Patience in experimenting

I’ve spend most of today in our new teaching lab, grappling with a piece of experimental equipment. Over the break between our A and B semesters (i.e. now) we’re moving our 2nd and 3rd year undergraduate physics lab out of one room and into another. It’s a small part of a large plan to use the available space to full advantage, and it means lots of things are moving about at the moment. A bit like moving house, with our deadline being two Monday’s time, when semester starts, and everything has to be up and running.

For the most part, we can move a piece of equipment from one room to another, set it up, and have it work without too much difficulty. But there are three or so pieces of equipment that are a location-sensitive. The one I’ve been working with today is a NMR / MRI machine.  It’s just a baby – not the size you find in hospitals – but it is an excellent teaching tool – one of the best bits of kit I think our third years get to play with.
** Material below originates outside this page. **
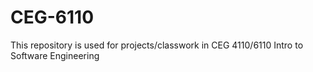 # CEG-6110
This repository is used for projects/classwork in CEG 4110/6110 Intro to Software Engineering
Rather than have a huge coil to generate a magnetic field (what you need for nuclear magnetic resonance), as happens in the hospital, this machine uses the earth’s magnetic field. Convenient, yes, but a bit awkward too, because the field in the lab isn’t exactly nice and uniform. Walk around the room with a compass, and you’ll see the needle drift several degrees – there is, after all, a whole lot of steel in the building, and that is going to influence the magnetic fields in its vicinity.  Now, to use the NMR in the lab, I need to know what size of the magnetic field (because strength of the field controls the resonant frequency). Although the old lab and the new lab are close by, the strength of the earth’s field in the two of them proved surprisingly different, and it took me a while to get any signal on the machine at all.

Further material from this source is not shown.